Still, we didn’t rush into it right away. I’m married to an Eagle Scout, whose life motto is literally “Be Prepared.” My husband is thoughtful, contemplative and analytical. He approaches every situation from every angle and though his decision-making process might take longer than others, he rarely makes a misstep and for that, I’m grateful. So, he quickly got to work finding the perfect pooch for our family. He did the research on which breeds were best for families with small children. He talked to neighbors and family members who had adopted from the local shelter and learned about their experiences. He considered every aspect of our home, from our unfenced yard to the location of the baby’s room, before deciding that an indoor, hypoallergenic pet was the right fit. We settled on a bichon, found one up for adoption a few cities away, and made the trek to Lenoir, NC around Valentine’s Day.
Both kids walked into the shelter as we went to pick him up. His name was Barron, which we immediately changed to Pablo, after my favorite poet Pablo Neruda. He was malnourished and shaven, but altogether happy to be going home with us. The kids loved on him, took him for a short walk and both tried (unsuccessfully) to pick him up before we loaded him into our van and drove the two hours home.
At two years old, he wasn’t exactly a puppy, but he wasn’t full-grown yet, either. Turns out, his former living situation had been pretty rough before we came along. So, he wasn’t potty trained. He was also still chewing on every surface in sight. The kids thought it was hilarious when we came home from dinner one night and he had torn up my favorite throw pillow, tassels shredded everywhere. They also shrieked with glee every time he left us a present to find while we were out. We hadn’t bargained for this. Here we were, trying to raise and manage two chaotic toddlers. Who did we think we were, adding a high-maintenance pup to the mix?
By all accounts, we considered it a parenting fail. In our effort to introduce our children to the joys and adventures of owning a pet, we forgot how much hard work is required to keep a happy and healthy household going at the same time. We didn’t account for the ruined high heels, the stained rugs or that expensive emergency trip to the weekend vet clinic after he got an acorn lodged in his paw one Sunday morning. The whole time, however, our kids were nothing short of mesmerized by the whole experience, mess and all.

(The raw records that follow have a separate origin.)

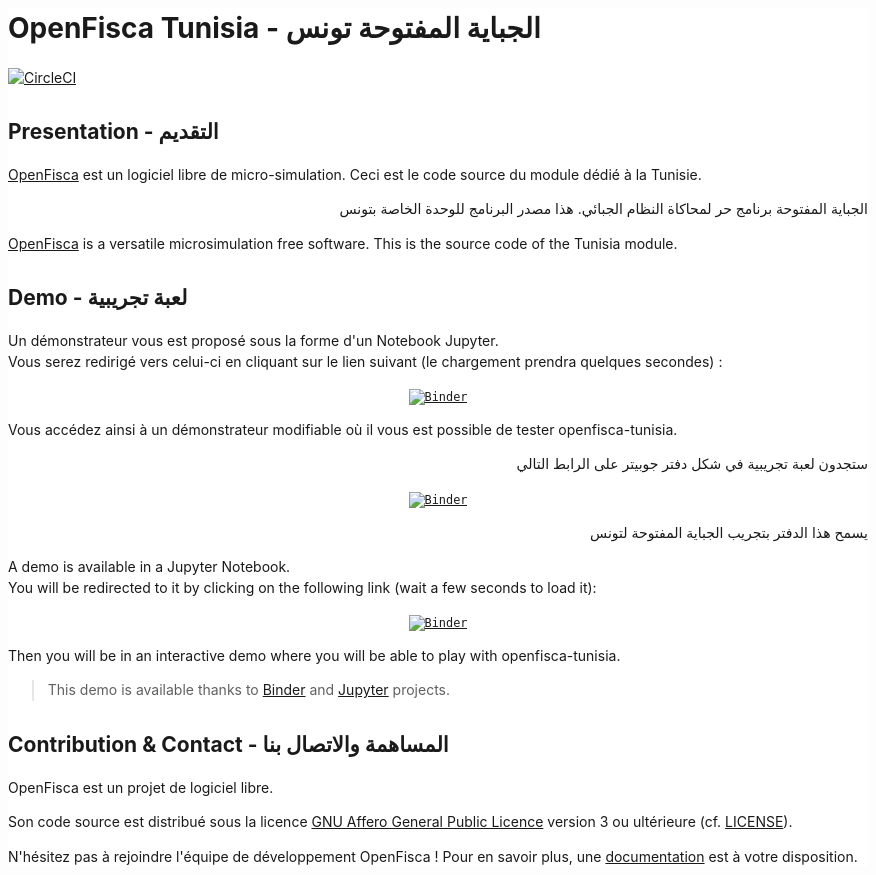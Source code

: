 # OpenFisca Tunisia - الجباية المفتوحة  تونس

[![CircleCI](https://circleci.com/gh/openfisca/openfisca-tunisia/tree/master.svg?style=svg)](https://circleci.com/gh/openfisca/openfisca-tunisia/tree/master)

## Presentation - التقديم

[OpenFisca](http://openfisca.org) est un logiciel libre de micro-simulation.
Ceci est le code source du module dédié à la Tunisie.

<p align='right'>الجباية المفتوحة برنامج حر لمحاكاة النظام الجبائي.
 هذا مصدر البرنامج للوحدة الخاصة بتونس</p>

[OpenFisca](http://openfisca.org) is a versatile microsimulation free software.
This is the source code of the Tunisia module.

## Demo - لعبة تجريبية

Un démonstrateur vous est proposé sous la forme d'un Notebook Jupyter.  
Vous serez redirigé vers celui-ci en cliquant sur le lien suivant (le chargement prendra quelques secondes) :  
<code><p align='center'>[![Binder](https://mybinder.org/badge.svg)](https://mybinder.org/v2/gh/openfisca/openfisca-tunisia/master?filepath=notebooks%2Fdemo.ipynb)</p></code>
Vous accédez ainsi à un démonstrateur modifiable où il vous est possible de tester openfisca-tunisia.   

<p align='right'>ستجدون لعبة تجريبية في شكل دفتر جوبيتر على الرابط التالي</p>

<code><p align='center'>[![Binder](https://mybinder.org/badge.svg)](https://mybinder.org/v2/gh/openfisca/openfisca-tunisia/master?filepath=notebooks%2Fdemo.ipynb)</p></code>
<p align='right'>يسمح هذا الدفتر بتجريب الجباية المفتوحة لتونس</p>

A demo is available in a Jupyter Notebook.  
You will be redirected to it by clicking on the following link (wait a few seconds to load it):  
<code><p align='center'>[![Binder](https://mybinder.org/badge.svg)](https://mybinder.org/v2/gh/openfisca/openfisca-tunisia/binder?filepath=notebooks%2Fdemo.ipynb)</p></code>
Then you will be in an interactive demo where you will be able to play with openfisca-tunisia.  


> This demo is available thanks to [Binder](https://mybinder.org/) and [Jupyter](http://jupyter.org) projects. 

## Contribution & Contact - المساهمة والاتصال بنا

OpenFisca est un projet de logiciel libre.

Son code source est distribué sous la licence [GNU Affero General Public Licence](http://www.gnu.org/licenses/agpl.html)
version 3 ou ultérieure (cf. [LICENSE](https://github.com/openfisca/openfisca-tunisia/blob/master/LICENSE)).

N'hésitez pas à rejoindre l'équipe de développement OpenFisca !
Pour en savoir plus, une [documentation](http://openfisca.org/doc/contribute/index.html) est à votre disposition.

Over time, something incredible has happened. Pablo is growing up, right alongside our babies. As time passes, the initial chaos is melting, giving way to a beautiful routine. They all three take a little bit of time to get onto the couch. They all love cheese crackers and animal cartoons. They’re also all pretty messy and make us want to pull our hair out sometimes, but in the end, it’s all worth it. We may have thought that bringing Pablo home was one of the biggest curve balls we could have thrown our family, but it may actually end up being a pretty great home run in the end.